On Tuesday of this week, God found it fitting to show our nation and the world the power of love. On that Tuesday morning a heavily armed man enters an elementary school ready to wage havoc. It was surely to be another school tragedy that ended with innocent children and adults massacred on school grounds. However, a miracle was in the works through an unarmed “good woman” aptly named Mrs. Tuff.
As fate would have it, the would be killer was met face to face with a loving and faith-filled school worker who skillfully negotiated the situation and saved the lives of countless people. She calmed the shooter; empathized with his situation; assured him of his value and ultimately showed him a love that would eventually save his life. By all accounts Mrs. Tuff is a true American Hero.
I have always struggled with a commonly accepted belief. It goes something like this, “if someone comes into your home to do you harm. You are justified in harming them.” This is the belief that has ignited the proliferation of hand guns in homes. Many of my friends and family members have bought hand guns and are prepared to use deadly force on any intruder that enters their home.
In a loving society, we take care of our neighbors. We see them as extended family members. We rear the children in our community as if they were our own. We shelter and protect each other from harm and danger. And in our most challenging hours, like Katrina and 911, we see our humanity at it's highest potential.
However, the question arises, “how can I respond to someone who wants to bring me harm, with a spirit of goodness and kindness?” What are we to do with someone who wants to hurt or kill us, when we just want to protect and shelter what belongs to us?
Consider this. Chess is a war game. The idea is to trap the opponent's king and dominate his land. In most of the games that I have played, my opponent was out for blood. They were trying to kill me and take all my pieces. On the contrary, my goal is always to teach, learn and trap them. You see, a great game of Chess is like a conversation with a stubborn student. The student's goal is the be right. The teachers role is to dispel ignorance and replace it with truth. True enough, there is one winner in each game of Chess. I want to win and my opponent wants to win. The winner in Chess, as in the winner in life, is the player with the highest truth.
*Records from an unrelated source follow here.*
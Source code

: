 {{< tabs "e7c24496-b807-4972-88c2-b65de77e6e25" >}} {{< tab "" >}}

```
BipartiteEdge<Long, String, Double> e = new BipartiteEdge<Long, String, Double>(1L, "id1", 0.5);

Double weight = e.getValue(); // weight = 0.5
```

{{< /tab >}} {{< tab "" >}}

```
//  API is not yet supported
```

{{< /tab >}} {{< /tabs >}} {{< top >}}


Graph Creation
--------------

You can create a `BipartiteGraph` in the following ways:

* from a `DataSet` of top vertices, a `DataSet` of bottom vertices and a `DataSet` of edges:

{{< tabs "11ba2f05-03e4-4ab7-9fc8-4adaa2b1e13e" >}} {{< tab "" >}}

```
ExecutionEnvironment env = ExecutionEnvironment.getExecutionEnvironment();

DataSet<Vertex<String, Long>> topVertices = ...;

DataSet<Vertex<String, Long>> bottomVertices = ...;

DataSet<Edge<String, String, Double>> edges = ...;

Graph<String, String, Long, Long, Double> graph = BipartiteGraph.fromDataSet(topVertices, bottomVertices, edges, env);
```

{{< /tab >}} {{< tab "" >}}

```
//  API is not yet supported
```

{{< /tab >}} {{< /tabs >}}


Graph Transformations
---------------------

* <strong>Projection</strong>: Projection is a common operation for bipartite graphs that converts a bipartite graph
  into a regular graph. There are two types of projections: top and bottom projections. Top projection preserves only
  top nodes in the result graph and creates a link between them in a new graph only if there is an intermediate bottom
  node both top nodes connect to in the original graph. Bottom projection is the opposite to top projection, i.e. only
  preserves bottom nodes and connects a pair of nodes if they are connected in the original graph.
John Milton said it this way, “Let her and Falsehood grapple; who ever knew Truth put to the worse in a free and open encounter?” Truth will always rise above fear, lies and ignorance.
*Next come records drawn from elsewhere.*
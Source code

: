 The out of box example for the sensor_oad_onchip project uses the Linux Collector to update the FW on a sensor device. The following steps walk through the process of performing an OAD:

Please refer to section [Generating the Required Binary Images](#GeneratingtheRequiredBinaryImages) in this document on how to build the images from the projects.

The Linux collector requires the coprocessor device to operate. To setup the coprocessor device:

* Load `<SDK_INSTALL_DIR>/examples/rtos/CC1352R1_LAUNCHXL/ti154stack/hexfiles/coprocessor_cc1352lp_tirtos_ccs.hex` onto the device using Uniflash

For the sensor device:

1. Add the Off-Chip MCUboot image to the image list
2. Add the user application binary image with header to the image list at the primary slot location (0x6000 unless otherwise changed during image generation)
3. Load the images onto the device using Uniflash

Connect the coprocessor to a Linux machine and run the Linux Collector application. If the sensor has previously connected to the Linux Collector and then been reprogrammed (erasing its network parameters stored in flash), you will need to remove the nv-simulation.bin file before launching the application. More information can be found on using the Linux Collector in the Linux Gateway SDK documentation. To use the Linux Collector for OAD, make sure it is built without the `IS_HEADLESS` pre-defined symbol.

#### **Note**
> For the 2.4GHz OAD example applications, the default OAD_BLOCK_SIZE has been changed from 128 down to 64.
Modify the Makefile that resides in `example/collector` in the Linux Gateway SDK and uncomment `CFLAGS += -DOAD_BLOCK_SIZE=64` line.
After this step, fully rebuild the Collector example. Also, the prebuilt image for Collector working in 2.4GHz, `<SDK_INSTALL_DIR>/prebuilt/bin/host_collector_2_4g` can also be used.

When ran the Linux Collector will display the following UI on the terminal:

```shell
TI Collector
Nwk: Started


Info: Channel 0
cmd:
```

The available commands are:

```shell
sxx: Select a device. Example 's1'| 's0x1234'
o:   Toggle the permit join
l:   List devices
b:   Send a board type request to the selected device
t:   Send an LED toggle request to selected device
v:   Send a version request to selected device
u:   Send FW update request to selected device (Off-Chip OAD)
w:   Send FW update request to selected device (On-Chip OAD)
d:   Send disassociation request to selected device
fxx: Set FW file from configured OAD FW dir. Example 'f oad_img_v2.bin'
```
In the game, I use strategy, timing, reason, sacrifice and good choices to win. Mrs. Tuff demonstrated the same skill in her challenge on that Tuesday morning. She was faced with a player who came to kill and destroy. Her response was strategic and thoughtful. She used excellent timing to calm the situation. She said later in an interview that if she had allowed the man to leave the office he would have certainly hurt the children. So, she sacrificed her own safety and kept the armed man with her. Every step of the negotiation, she made thoughtful choices and ultimately out maneuvered the gunman. While her strategy was flawless, her truth was undeniable. It is a truth spoken by Martin Luther King four decades ago. “Darkness cannot drive out darkness. Only light can do that. Hate cannot drive out hate. Only love can do that.” Yes, loving your enemy is a big challenge. Yet, in this game of life, ultimately, it is the only way to win.